WHAT YOU HAVE TO DO - Show every line below where "video" can be found.
━━ SUPPLIED RECORDS
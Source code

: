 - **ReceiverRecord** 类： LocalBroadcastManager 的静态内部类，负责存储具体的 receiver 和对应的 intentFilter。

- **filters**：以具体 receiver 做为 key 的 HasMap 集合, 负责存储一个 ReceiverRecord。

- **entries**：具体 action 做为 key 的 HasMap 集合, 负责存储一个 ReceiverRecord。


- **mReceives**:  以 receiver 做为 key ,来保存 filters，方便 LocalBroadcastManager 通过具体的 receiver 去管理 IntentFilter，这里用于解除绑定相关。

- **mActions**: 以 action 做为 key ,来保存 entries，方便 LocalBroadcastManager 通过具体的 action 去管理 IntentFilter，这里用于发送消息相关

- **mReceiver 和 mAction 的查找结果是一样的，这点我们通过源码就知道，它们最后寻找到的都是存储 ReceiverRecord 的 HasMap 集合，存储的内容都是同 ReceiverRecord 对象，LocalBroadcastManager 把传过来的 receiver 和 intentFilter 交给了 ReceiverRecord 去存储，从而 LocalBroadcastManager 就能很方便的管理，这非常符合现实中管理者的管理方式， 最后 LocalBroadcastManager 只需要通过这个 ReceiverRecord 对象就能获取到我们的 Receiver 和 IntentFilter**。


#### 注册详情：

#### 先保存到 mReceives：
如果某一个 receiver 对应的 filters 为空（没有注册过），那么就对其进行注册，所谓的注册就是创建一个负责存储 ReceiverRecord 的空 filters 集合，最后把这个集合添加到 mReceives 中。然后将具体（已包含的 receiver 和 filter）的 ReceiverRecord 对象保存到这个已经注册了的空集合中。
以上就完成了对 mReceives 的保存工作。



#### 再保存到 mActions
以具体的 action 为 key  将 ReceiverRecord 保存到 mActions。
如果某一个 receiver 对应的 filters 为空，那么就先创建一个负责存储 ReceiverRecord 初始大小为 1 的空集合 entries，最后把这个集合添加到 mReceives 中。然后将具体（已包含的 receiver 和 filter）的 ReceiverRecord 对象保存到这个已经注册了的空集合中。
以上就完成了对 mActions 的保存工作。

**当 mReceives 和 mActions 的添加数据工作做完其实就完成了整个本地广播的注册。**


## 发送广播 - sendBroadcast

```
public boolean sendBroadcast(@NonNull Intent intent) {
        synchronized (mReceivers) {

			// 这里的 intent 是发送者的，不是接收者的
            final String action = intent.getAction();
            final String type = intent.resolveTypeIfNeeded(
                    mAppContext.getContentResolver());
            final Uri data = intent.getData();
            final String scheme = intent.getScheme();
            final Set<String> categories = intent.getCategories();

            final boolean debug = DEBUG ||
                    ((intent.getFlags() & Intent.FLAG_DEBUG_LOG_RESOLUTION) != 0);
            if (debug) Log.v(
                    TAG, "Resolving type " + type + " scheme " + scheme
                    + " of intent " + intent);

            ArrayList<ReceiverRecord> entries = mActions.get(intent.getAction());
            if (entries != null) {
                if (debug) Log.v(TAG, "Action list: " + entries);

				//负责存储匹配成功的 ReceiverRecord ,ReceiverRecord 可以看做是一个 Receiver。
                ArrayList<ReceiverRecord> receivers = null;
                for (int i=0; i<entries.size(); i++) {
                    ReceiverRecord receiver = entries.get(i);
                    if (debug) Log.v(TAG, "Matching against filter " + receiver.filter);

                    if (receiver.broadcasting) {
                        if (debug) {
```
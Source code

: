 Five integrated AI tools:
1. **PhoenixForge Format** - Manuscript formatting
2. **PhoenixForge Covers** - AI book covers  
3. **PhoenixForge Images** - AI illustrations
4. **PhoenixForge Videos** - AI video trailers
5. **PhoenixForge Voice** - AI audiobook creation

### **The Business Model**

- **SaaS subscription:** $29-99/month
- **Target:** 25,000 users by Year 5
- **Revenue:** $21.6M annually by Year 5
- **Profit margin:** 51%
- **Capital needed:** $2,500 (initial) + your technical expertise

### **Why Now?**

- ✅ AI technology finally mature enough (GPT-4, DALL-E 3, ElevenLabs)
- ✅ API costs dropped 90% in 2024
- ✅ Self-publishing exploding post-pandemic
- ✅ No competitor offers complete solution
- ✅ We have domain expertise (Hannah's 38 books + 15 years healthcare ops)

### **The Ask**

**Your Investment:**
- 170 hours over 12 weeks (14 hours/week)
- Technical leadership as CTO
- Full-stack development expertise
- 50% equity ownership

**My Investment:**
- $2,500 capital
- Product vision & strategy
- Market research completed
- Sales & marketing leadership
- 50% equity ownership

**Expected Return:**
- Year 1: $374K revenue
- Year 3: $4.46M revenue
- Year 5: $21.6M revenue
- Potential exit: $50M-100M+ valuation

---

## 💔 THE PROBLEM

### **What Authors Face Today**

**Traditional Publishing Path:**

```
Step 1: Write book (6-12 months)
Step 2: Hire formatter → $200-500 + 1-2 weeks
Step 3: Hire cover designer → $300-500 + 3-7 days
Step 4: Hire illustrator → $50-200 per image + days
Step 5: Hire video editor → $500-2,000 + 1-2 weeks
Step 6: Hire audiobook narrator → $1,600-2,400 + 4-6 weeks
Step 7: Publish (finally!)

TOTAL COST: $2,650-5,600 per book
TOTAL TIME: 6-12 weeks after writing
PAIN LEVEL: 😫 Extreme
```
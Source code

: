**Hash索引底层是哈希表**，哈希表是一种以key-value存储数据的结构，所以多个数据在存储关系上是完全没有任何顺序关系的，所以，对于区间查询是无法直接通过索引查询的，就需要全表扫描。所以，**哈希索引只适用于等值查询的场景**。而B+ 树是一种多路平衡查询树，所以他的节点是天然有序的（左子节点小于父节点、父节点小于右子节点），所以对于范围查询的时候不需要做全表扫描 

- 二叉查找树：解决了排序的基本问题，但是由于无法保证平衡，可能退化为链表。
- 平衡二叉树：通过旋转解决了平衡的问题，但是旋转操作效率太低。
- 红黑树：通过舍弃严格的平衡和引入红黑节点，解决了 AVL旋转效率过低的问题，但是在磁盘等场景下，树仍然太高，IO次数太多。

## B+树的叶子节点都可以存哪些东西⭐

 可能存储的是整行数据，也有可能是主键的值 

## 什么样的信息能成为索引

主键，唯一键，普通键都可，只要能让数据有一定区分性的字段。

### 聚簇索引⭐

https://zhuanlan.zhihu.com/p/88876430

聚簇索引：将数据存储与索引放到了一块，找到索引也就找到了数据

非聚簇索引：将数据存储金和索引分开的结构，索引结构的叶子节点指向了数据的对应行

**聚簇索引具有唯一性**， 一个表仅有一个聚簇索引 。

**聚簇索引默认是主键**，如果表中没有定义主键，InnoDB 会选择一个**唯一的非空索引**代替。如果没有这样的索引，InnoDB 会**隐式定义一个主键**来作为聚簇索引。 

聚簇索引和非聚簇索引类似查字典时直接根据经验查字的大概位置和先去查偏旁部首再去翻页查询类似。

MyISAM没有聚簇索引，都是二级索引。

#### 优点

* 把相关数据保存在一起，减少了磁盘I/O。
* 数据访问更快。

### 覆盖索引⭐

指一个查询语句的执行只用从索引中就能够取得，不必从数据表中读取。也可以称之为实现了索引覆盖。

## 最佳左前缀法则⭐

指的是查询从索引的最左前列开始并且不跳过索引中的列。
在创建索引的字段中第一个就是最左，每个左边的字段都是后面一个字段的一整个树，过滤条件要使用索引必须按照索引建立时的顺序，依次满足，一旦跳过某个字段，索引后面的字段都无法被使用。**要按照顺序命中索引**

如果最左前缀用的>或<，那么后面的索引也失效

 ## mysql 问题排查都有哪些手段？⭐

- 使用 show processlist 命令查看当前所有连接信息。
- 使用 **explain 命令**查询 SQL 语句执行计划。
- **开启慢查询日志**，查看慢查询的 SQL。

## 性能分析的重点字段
━━━━
SOLUTION TO THIS TASK -
4. **PhoenixForge Videos** - AI video trailers
Step 5: Hire video editor → $500-2,000 + 1-2 weeks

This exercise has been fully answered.